The Win&Win HMC is also very popular. Wow! That’s the most popular stabilizer:
the Win&Win HMC series. There are a few more. Obviously the Wiawis. The Win&Wins are by far the most popular stabilizers. The Wiawis and HMC Series. Alright, next we have the arrows, the shafts, so this is where things get… No surprise here. What’s fascinating is one person from Kenya uses the A/C/E, and the A/C/E was a very good shaft, and now it’s second place to the X10, It’s been that way for the last decade or so, so the fact of one person still using it… it’s okay.. She’s finished 49th, decent ranking round as well, and A/C/Es work fine by the way. I mean, they don’t have the market domination of the X10s. These aren’t bad arrows, and again, it’s often you more than the arrow. There are a few Nano P Xtrem’s. We’ve got six people using them, but everybody else is X10, so that seems to be a no-brainer. Everybody uses the X10 arrows. Alright, I just got my own X10s, by the way. They do fly magnificently. I’m haven’t fully tuned them yet, but they’re definitely a great performance competition arrow. The most expensive you can probably buy right now, but probably well worth it. Next the nocks. No points here but the points are pretty standard. Most people either use stainless steel X10 point, or for those who have the money, and for those guys who are sponsored probably, the tungsten target points which are quite interesting. The nocks are probably not too interesting, but we got the Beiter InOut there, and this isn’t that important. Yeah, the pin nocks. It seems that the Easton pin nocks are by far the most popular, and a few Beiter pin nocks,
but basically a nock’s a nock. There’s no real performance variation there. Now the vanes, this is where things get pretty interesting. Now I want to draw your attention to Jake Kaminski. He’s a veteran American archer, he’s been on the team for a long time. He’s the only person in the field who’s using straight vanes, every other vane in this list is a spin wing or variant of a spin wing, so they’re the special curled vanes. The AAE Max is a straight vane. I vaguely recall that Jake mentioned that he can’t be bothered with the curly vanes. Look, the straight vanes work. I mean, he is a good shooter, and he is consistently in the American team and a top archer for a long time, so if he uses straight vanes, they work. The problem with the curly vanes, if you’re not well tuned, they are very high maintenance. It can be very annoying to put on. Clearly it’s the preference for practically every archer in the field, but it doesn’t mean you have to use them, and really, spinny vanes don’t make you a better archer. They can make your.. my line is: “they can make good groupings better, but they don’t make bad groupings good.” People are using these sometimes but you kind of have to know what you’re doing before you stick them onto your random arrow. So yeah, *one* straight vane, the AAE Max. The rest are curly. Elivanes are very popular. The GasPro vanes, only a couple of people using them, Kurly vanes, Spider vanes, including Brady Ellison, because he has his own brand label in Spider vanes, the Brady Ellison Spider Vanes obviously. Spin Wings are by far the most popular. They were the original curly vanes, I believe. At least they say so. The vast majority are Spin Wings, and then we have XS Wings, which are good. They’re taking a big hold on the market now. I used to use them. I still do actually. They’re very nice vanes as well. A lot of these are cosmetic, more so than functional, but if you look at the the final place finishers, Spin Wings: one spot that’s Brady Ellison. Not surprised there. Spin Wings, and we’ve got a fourth place on XS wings. So yeah, that seems more of a personal preference thing, and lastly, and not the least important is the finger tab. This is really interesting. It’s a lot of variations. We have a few A & F, we have the AAE which I believe would be the AAE Cavalier. They make several tabs, but Cavalier is the most important one. That’s fairly popular. We have one Angel.

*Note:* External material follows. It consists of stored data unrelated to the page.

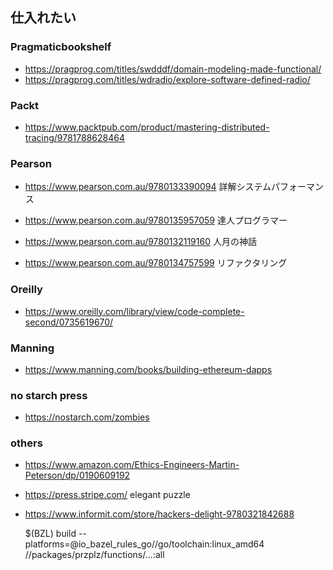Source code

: ## 仕入れたい

### Pragmaticbookshelf

- https://pragprog.com/titles/swdddf/domain-modeling-made-functional/
- https://pragprog.com/titles/wdradio/explore-software-defined-radio/

### Packt

- https://www.packtpub.com/product/mastering-distributed-tracing/9781788628464

### Pearson

- https://www.pearson.com.au/9780133390094 詳解システムパフォーマンス
- https://www.pearson.com.au/9780135957059 達人プログラマー
- https://www.pearson.com.au/9780132119160 人月の神話

- https://www.pearson.com.au/9780134757599 リファクタリング

### Oreilly

- https://www.oreilly.com/library/view/code-complete-second/0735619670/

### Manning

- https://www.manning.com/books/building-ethereum-dapps

### no starch press

- https://nostarch.com/zombies

### others

- https://www.amazon.com/Ethics-Engineers-Martin-Peterson/dp/0190609192
- https://press.stripe.com/ elegant puzzle
- https://www.informit.com/store/hackers-delight-9780321842688

	$(BZL) build --platforms=@io_bazel_rules_go//go/toolchain:linux_amd64 //packages/przplz/functions/...:all
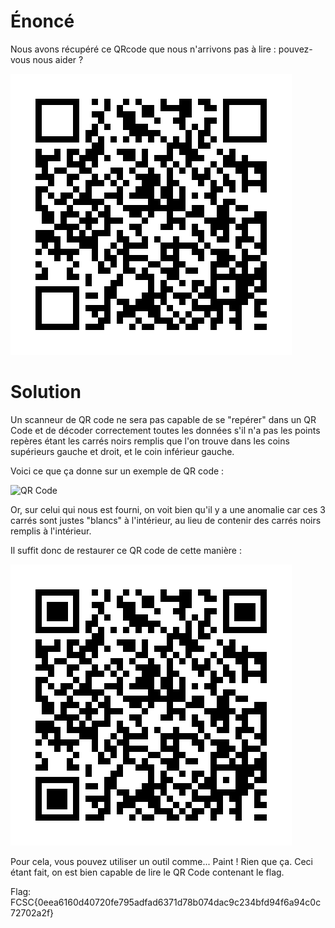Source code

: # Énoncé 

Nous avons récupéré ce QRcode que nous n'arrivons pas à lire : pouvez-vous nous aider ?

![Image](./img/flag.png)


# Solution

Un scanneur de QR code ne sera pas capable de se "repérer" dans un QR Code et de décoder correctement toutes les données s'il n'a pas les points repères étant les carrés noirs remplis que l'on trouve dans les coins supérieurs gauche et droit, et le coin inférieur gauche.

Voici ce que ça donne sur un exemple de QR code :

![QR Code](https://upload.wikimedia.org/wikipedia/commons/7/78/Qrcode_wikipedia_fr_v2clean.png)

Or, sur celui qui nous est fourni, on voit bien qu'il y a une anomalie car ces 3 carrés sont justes "blancs" à l'intérieur, au lieu de contenir des carrés noirs remplis à l'intérieur.

Il suffit donc de restaurer ce QR code de cette manière :

![Flag](./solve/flag_restored.png)

Pour cela, vous pouvez utiliser un outil comme... Paint ! Rien que ça.
Ceci étant fait, on est bien capable de lire le QR Code contenant le flag.

Flag: FCSC{0eea6160d40720fe795adfad6371d78b074dac9c234bfd94f6a94c0c72702a2f}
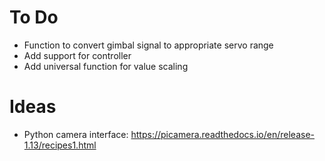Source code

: 
# To Do

- Function to convert gimbal signal to appropriate servo range
- Add support for controller
- Add universal function for value scaling

# Ideas

- Python camera interface:
https://picamera.readthedocs.io/en/release-1.13/recipes1.html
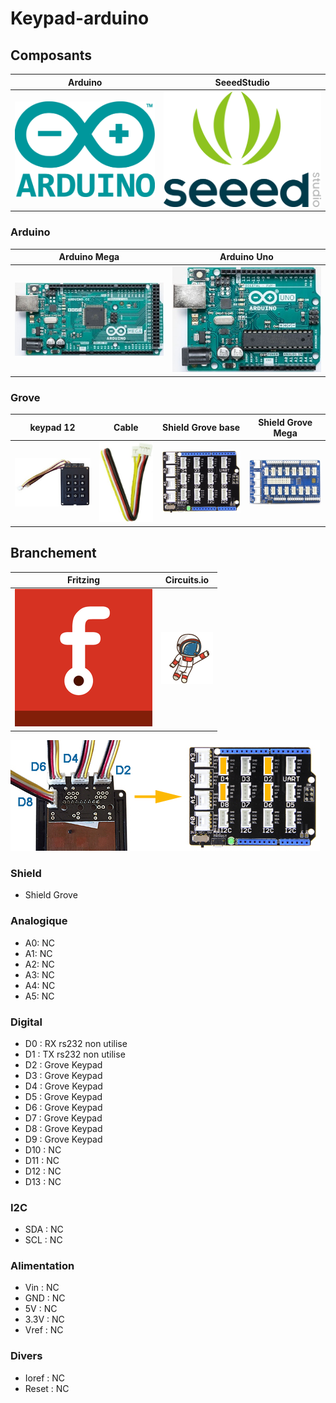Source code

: # Keypad-arduino

## Composants
| Arduino | SeeedStudio |
| :-------------: | :-------------: | 
| ![](/icone/Arduino.png)  | ![](/icone/Seeed_Studio.png) |

### Arduino
| Arduino Mega  | Arduino Uno|
| :-------------: | :-------------: |
| ![](/composants/Arduino%20Mega.jpg) | ![](/composants/Arduino%20Uno.jpg) |

### Grove
| keypad 12 | Cable | Shield Grove base |  Shield Grove Mega |
| :-------------: | :-------------: | :-------------: | :-------------: |
| ![](/composants/SeeedStudio/Grove_keypad12.jpg) | ![](/composants/SeeedStudio/Grove_Cable.jpg) | ![](/composants/SeeedStudio/Shield_Grove_Base.png) | ![](/composants/SeeedStudio/Shield_Grove_Mega.jpg) |

## Branchement
| Fritzing |  Circuits.io |
| :-------------: | :-------------: |
| ![](/icone/Fritzing.png) | ![](/icone/Circuits.io.png) |

![](/fritzing/branchement.jpg)


### Shield
* Shield Grove

### Analogique
* A0: NC
* A1: NC
* A2: NC
* A3: NC
* A4: NC
* A5: NC

### Digital
* D0 : RX rs232 non utilise
* D1 : TX rs232 non utilise
* D2 : Grove Keypad
* D3 : Grove Keypad
* D4 : Grove Keypad
* D5 : Grove Keypad
* D6 : Grove Keypad
* D7 : Grove Keypad
* D8 : Grove Keypad
* D9 : Grove Keypad
* D10 : NC
* D11 : NC
* D12 : NC
* D13 : NC 

### I2C
* SDA : NC
* SCL : NC

### Alimentation
* Vin : NC
* GND : NC
* 5V : NC
* 3.3V : NC
* Vref : NC

### Divers 
* Ioref : NC
* Reset : NC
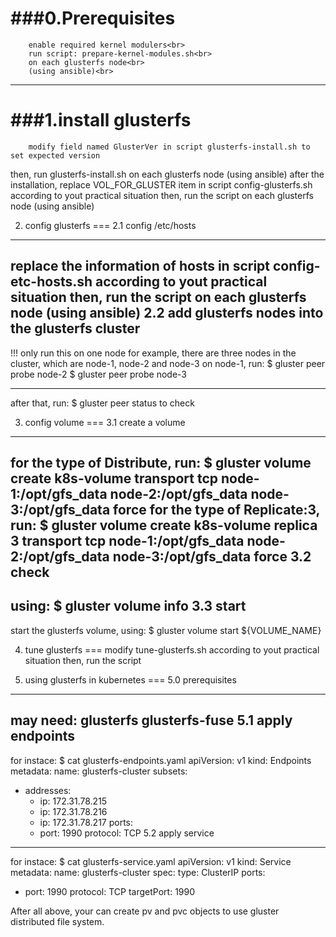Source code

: ###0.Prerequisites
===
		enable required kernel modulers<br>
		run script: prepare-kernel-modules.sh<br>
		on each glusterfs node<br>
		(using ansible)<br>

---
###1.install glusterfs
===
		modify field named GlusterVer in script glusterfs-install.sh to set expected version
then, run glusterfs-install.sh on each glusterfs node
(using ansible)
after the installation, replace VOL_FOR_GLUSTER item in script config-glusterfs.sh according to yout practical situation 
then, run the script on each glusterfs node
(using ansible)

2. config glusterfs
===
2.1 config /etc/hosts
---
replace the information of hosts in script config-etc-hosts.sh according to yout practical situation
then, run the script on each glusterfs node
(using ansible)
2.2 add glusterfs nodes into the glusterfs cluster 
---
!!! only run this on one node
for example, there are three nodes in the cluster, which are node-1, node-2 and node-3
on node-1, run:
$ gluster peer probe node-2
$ gluster peer probe node-3

---
after that, run:
$ gluster peer status
to check

3. config volume
===
3.1 create a volume
---
for the type of Distribute, run:
$ gluster volume create k8s-volume transport tcp node-1:/opt/gfs_data node-2:/opt/gfs_data node-3:/opt/gfs_data force
for the type of Replicate:3, run:
$ gluster volume create k8s-volume replica 3 transport tcp node-1:/opt/gfs_data node-2:/opt/gfs_data node-3:/opt/gfs_data force
3.2 check
---
using:
$ gluster volume info
3.3 start
---
start the glusterfs volume, using:
$ gluster volume start ${VOLUME_NAME}

4. tune glusterfs
===
modify tune-glusterfs.sh according to yout practical situation
then, run the script

5. using glusterfs in kubernetes 
===
5.0 prerequisites
---
may need:
glusterfs
glusterfs-fuse
5.1 apply endpoints
---
for instace:
$ cat glusterfs-endpoints.yaml
apiVersion: v1
kind: Endpoints
metadata:
  name: glusterfs-cluster
subsets:
- addresses:
  - ip: 172.31.78.215
  - ip: 172.31.78.216
  - ip: 172.31.78.217
  ports:
  - port: 1990
    protocol: TCP
5.2 apply service 
---
for instace:
$ cat glusterfs-service.yaml
apiVersion: v1
kind: Service
metadata:
  name: glusterfs-cluster
spec:
  type: ClusterIP
  ports:
  - port: 1990
    protocol: TCP
    targetPort: 1990

After all above, your can create pv and pvc objects to use gluster distributed file system.
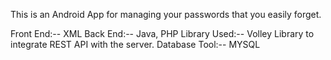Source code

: This is an Android App for managing your passwords that you easily forget.

Front End:-- XML
Back End:-- Java, PHP
Library Used:-- Volley Library to integrate REST API with the server.
Database Tool:-- MYSQL
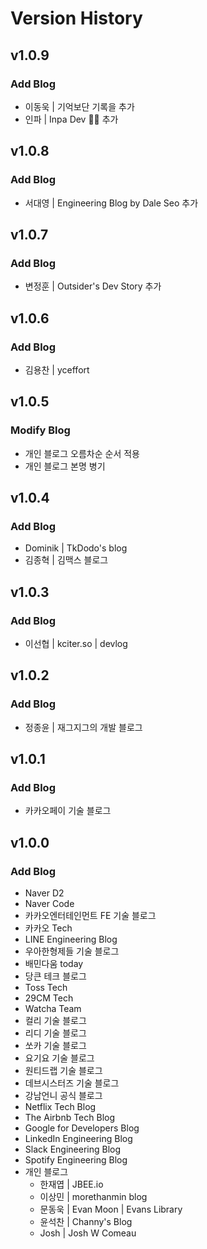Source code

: # Version History

## v1.0.9
### Add Blog
* 이동욱 | 기억보단 기록을 추가
* 인파 | Inpa Dev 👨‍💻 추가

## v1.0.8
### Add Blog
* 서대영 | Engineering Blog by Dale Seo 추가

## v1.0.7
### Add Blog
* 변정훈 | Outsider's Dev Story 추가

## v1.0.6
### Add Blog
* 김용찬 | yceffort

## v1.0.5
### Modify Blog
* 개인 블로그 오름차순 순서 적용
* 개인 블로그 본명 병기

## v1.0.4
### Add Blog
* Dominik | TkDodo's blog
* 김종혁 | 김맥스 블로그

## v1.0.3
### Add Blog
* 이선협 | kciter.so | devlog

## v1.0.2
### Add Blog
* 정종윤 | 재그지그의 개발 블로그

## v1.0.1
### Add Blog
* 카카오페이 기술 블로그

## v1.0.0
### Add Blog
* Naver D2
* Naver Code
* 카카오엔터테인먼트 FE 기술 블로그
* 카카오 Tech
* LINE Engineering Blog
* 우아한형제들 기술 블로그
* 배민다움 today
* 당큰 테크 블로그
* Toss Tech
* 29CM Tech
* Watcha Team
* 컬리 기술 블로그
* 리디 기술 블로그
* 쏘카 기술 블로그
* 요기요 기술 블로그
* 원티드랩 기술 블로그
* 데브시스터즈 기술 블로그
* 강남언니 공식 블로그
* Netflix Tech Blog
* The Airbnb Tech Blog
* Google for Developers Blog
* LinkedIn Engineering Blog
* Slack Engineering Blog
* Spotify Engineering Blog
* 개인 블로그
  * 한재엽 | JBEE.io
  * 이상민 | morethanmin blog
  * 문동욱 | Evan Moon | Evans Library
  * 윤석찬 | Channy's Blog
  * Josh | Josh W Comeau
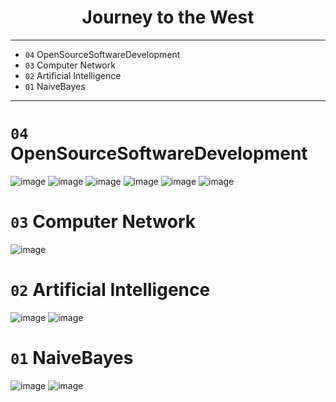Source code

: <h1 align="center">Journey to the West</h1>

---
+ `04` OpenSourceSoftwareDevelopment
+ `03` Computer Network
+ `02` Artificial Intelligence
+ `01` NaiveBayes

---
# `04` OpenSourceSoftwareDevelopment
![image](OpenSourceSoftwareDevelopment\images\dashboard_overview\1.png)
![image](OpenSourceSoftwareDevelopment\images\dashboard_overview\2.png)
![image](OpenSourceSoftwareDevelopment\images\dashboard_overview\3.png)
![image](OpenSourceSoftwareDevelopment\images\project_details\2.png)
![image](OpenSourceSoftwareDevelopment\images\project_extensions\2.png)
![image](OpenSourceSoftwareDevelopment\images\project_presentations\2.png)


# `03` Computer Network
![image](ComputerNetwork\SoDoMang.png)

# `02` Artificial Intelligence
![image](NeuralNetwork\Hinh01.png)
![image](NeuralNetwork\Hinh02.png)

# `01` NaiveBayes
![image](NaiveBayes\Hinh01.png)
![image](NaiveBayes\Hinh02.png)
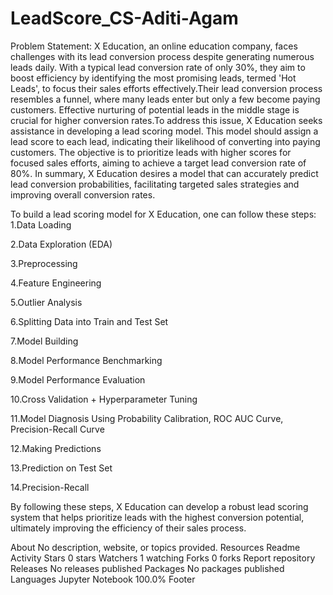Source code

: # LeadScore_CS-Aditi-Agam
Problem Statement:
X Education, an online education company, faces challenges with its lead conversion process despite generating numerous leads daily. With a typical lead conversion rate of only 30%, they aim to boost efficiency by identifying the most promising leads, termed 'Hot Leads', to focus their sales efforts effectively.Their lead conversion process resembles a funnel, where many leads enter but only a few become paying customers. Effective nurturing of potential leads in the middle stage is crucial for higher conversion rates.To address this issue, X Education seeks assistance in developing a lead scoring model. This model should assign a lead score to each lead, indicating their likelihood of converting into paying customers. The objective is to prioritize leads with higher scores for focused sales efforts, aiming to achieve a target lead conversion rate of 80%. In summary, X Education desires a model that can accurately predict lead conversion probabilities, facilitating targeted sales strategies and improving overall conversion rates.

To build a lead scoring model for X Education, one can follow these steps:
1.Data Loading

2.Data Exploration (EDA)

3.Preprocessing

4.Feature Engineering

5.Outlier Analysis

6.Splitting Data into Train and Test Set

7.Model Building

8.Model Performance Benchmarking

9.Model Performance Evaluation

10.Cross Validation + Hyperparameter Tuning

11.Model Diagnosis Using Probability Calibration, ROC AUC Curve, Precision-Recall Curve

12.Making Predictions

13.Prediction on Test Set

14.Precision-Recall

By following these steps, X Education can develop a robust lead scoring system that helps prioritize leads with the highest conversion potential, ultimately improving the efficiency of their sales process.

About
No description, website, or topics provided.
Resources
 Readme
 Activity
Stars
 0 stars
Watchers
 1 watching
Forks
 0 forks
Report repository
Releases
No releases published
Packages
No packages published
Languages
Jupyter Notebook
100.0%
Footer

This used to be a very popular brand of finger tab and other products, but Angel’s kind of taken a backseat to the other ones.
We have a Simon Fairweather finger tab. Now Simon Fairweather is an Australian gold medalist back in Sydney 2000, and he designed his own finger tab, and that’s what one person is using right now in the top 128. Fivics is by far the most popular finger tab. Now thats very interesting. Bear in mind that this is just the manufacturer, there could be different models, but most people use a very similar model. I can’t remember off the top of my head what it is, but i’ll bring it up in a few moments, but fascinating to see the vast majority are using Fivics. I’ve got to give this a try at some point. We’ve got a few people using the KSL Gold tab. I’ve got this myself. Quite a lot of people using it, so a fairly good finger tab too.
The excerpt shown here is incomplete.